Title: In Another Country
Director: Hong Sang-Soo
Starring: Isabelle Huppert, Yoo Jun-Sang, Kwon Hae-Hyo, Moon So-Ri, Moon Sung-Keun, Jung Yoo-Mi, Yoon Yeo-Jeong
An intriguing little cross-cultural curio that plays like a woozy, jazz-improv riff on romantic futility and destiny, South Korean director Hong Sang-Soo’s “In Another Country” is a trifling cinematic doff of the cap to French New Wave cinema, but kind of beguiling nonetheless. It’s an arthouse bon-bon all the way, but one that fans of French actress Isabelle Huppert will surely not wish to miss.

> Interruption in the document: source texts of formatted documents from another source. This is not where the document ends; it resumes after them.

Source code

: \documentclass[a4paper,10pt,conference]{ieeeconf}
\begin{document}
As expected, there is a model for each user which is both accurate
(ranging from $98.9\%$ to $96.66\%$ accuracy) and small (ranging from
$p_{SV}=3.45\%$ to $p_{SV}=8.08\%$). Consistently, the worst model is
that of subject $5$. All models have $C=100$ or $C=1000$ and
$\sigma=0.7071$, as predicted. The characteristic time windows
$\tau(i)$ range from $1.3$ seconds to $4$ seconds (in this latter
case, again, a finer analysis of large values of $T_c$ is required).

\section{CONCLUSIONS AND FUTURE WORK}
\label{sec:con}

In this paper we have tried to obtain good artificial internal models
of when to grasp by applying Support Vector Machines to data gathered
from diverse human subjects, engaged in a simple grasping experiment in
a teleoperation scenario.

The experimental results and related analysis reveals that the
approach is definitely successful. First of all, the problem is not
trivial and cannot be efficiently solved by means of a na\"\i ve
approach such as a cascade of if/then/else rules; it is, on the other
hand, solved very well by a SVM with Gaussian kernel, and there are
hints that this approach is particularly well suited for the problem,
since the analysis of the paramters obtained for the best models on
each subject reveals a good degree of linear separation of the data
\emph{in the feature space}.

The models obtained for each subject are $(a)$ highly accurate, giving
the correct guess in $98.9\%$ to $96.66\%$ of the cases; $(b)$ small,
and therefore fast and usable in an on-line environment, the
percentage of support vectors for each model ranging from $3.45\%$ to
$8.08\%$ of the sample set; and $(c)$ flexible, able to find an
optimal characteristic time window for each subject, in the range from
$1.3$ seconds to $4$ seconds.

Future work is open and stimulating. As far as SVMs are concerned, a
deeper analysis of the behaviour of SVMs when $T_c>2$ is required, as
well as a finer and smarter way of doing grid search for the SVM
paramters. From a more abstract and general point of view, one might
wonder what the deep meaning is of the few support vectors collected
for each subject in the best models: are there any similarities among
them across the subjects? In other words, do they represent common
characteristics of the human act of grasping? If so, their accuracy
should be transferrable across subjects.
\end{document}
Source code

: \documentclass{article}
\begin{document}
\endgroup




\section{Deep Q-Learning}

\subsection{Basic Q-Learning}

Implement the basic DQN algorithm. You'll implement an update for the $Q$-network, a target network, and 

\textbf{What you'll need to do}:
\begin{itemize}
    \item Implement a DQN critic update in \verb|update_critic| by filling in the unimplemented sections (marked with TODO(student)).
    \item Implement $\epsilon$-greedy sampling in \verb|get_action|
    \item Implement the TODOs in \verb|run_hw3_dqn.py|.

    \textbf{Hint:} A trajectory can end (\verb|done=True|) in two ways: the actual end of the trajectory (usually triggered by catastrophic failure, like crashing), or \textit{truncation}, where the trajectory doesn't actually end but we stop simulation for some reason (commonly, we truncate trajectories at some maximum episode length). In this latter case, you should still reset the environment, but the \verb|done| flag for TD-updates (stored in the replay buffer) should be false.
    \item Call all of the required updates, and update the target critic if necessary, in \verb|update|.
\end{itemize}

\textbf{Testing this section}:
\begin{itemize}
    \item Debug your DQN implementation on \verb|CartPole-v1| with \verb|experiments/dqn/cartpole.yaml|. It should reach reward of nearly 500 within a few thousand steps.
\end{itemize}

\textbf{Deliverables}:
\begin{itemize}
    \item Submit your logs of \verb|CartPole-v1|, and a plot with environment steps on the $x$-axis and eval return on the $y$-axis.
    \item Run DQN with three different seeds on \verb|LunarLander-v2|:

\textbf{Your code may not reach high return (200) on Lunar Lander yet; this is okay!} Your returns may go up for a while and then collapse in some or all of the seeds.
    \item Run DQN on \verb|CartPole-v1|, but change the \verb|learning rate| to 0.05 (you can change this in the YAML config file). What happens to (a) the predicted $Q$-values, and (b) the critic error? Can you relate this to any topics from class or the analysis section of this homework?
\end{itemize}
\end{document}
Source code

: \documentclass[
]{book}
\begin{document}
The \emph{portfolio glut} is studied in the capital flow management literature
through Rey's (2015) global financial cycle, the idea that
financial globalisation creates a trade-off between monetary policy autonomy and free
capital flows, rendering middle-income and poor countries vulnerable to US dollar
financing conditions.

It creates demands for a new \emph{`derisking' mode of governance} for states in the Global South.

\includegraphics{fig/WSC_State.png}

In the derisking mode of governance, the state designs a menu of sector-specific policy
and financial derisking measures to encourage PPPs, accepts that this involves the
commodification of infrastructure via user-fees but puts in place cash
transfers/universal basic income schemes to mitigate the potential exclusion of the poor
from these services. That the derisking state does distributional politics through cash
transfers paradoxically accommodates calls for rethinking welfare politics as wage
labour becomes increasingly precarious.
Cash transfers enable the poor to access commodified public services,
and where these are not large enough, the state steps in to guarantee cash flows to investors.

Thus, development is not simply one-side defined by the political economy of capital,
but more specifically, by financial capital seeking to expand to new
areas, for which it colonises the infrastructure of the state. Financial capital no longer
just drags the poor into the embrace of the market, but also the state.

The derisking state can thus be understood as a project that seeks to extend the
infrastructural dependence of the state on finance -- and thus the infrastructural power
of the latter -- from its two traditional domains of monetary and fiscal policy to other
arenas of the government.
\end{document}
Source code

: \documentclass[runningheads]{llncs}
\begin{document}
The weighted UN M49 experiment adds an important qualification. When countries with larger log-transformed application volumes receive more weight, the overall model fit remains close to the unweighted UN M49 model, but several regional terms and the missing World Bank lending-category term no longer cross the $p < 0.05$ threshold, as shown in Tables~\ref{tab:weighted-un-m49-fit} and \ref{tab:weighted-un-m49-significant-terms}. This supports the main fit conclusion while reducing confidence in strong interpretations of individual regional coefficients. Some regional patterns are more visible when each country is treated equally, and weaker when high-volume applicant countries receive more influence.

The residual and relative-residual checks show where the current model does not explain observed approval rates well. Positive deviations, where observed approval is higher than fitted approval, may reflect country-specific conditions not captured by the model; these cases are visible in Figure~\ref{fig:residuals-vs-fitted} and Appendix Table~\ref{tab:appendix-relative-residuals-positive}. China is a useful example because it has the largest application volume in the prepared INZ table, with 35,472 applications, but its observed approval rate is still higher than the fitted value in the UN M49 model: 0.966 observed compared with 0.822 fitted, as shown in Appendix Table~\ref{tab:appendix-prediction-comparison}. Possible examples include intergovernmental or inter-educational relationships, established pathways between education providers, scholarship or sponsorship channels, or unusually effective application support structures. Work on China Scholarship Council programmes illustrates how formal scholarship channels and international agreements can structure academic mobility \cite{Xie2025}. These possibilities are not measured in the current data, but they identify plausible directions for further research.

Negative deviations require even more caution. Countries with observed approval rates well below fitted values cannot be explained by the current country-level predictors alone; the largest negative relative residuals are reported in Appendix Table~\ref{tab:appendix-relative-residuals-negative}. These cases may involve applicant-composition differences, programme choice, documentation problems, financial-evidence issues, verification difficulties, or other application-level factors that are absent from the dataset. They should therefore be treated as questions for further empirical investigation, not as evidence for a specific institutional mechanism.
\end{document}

“In Another Country,” which played in competition last year at the Cannes Film Festival, unfolds in three segments. In each, Huppert plays Anne, a French visitor to a small South Korean beach town named Mohang. In the first, though, she’s a filmmaker visiting a colleague (Kwon Hae-Hyo) and his pregnant wife (Moon So-Ri), who is suspicious and jealous of their relationship. In the second, she’s the well-off wife of a traveling businessman who slips away to rekindle an affair with a Korean filmmaker (Moon Sung-Keun) in turn gripped by his own petty covetousness. In the final story, Anne is a lonelier divorcée traveling with her friend (Yoon Yeo-Jeong), a university instructor. Undercurrents of infidelity and spiritual and romantic settledness factor into each segment, as does a kind of goofy lifeguard (Yoo Jun-Sang) with whom Anne crosses paths.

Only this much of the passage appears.